## About this task:
Would you reproduce the entries exactly, including every line?

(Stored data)
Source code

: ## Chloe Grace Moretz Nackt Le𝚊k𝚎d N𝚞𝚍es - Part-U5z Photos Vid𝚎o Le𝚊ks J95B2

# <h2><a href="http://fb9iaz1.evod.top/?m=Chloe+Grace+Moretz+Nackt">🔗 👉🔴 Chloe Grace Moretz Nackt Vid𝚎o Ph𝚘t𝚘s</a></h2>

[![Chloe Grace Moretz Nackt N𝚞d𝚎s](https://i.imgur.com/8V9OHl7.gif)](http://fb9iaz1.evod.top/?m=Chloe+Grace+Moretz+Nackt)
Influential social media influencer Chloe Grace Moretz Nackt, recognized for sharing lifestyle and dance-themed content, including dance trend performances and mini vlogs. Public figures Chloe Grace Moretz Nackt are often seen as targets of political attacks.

## Response:
Source code

: ## Chloe Grace Moretz Nackt Le𝚊k𝚎d N𝚞𝚍es - Part-U5z Photos Vid𝚎o Le𝚊ks J95B2

# <h2><a href="http://fb9iaz1.evod.top/?m=Chloe+Grace+Moretz+Nackt">🔗 👉🔴 Chloe Grace Moretz Nackt Vid𝚎o Ph𝚘t𝚘s</a></h2>

[![Chloe Grace Moretz Nackt N𝚞d𝚎s](https://i.imgur.com/8V9OHl7.gif)](http://fb9iaz1.evod.top/?m=Chloe+Grace+Moretz+Nackt)
Influential social media influencer Chloe Grace Moretz Nackt, recognized for sharing lifestyle and dance-themed content, including dance trend performances and mini vlogs. Public figures Chloe Grace Moretz Nackt are often seen as targets of political attacks.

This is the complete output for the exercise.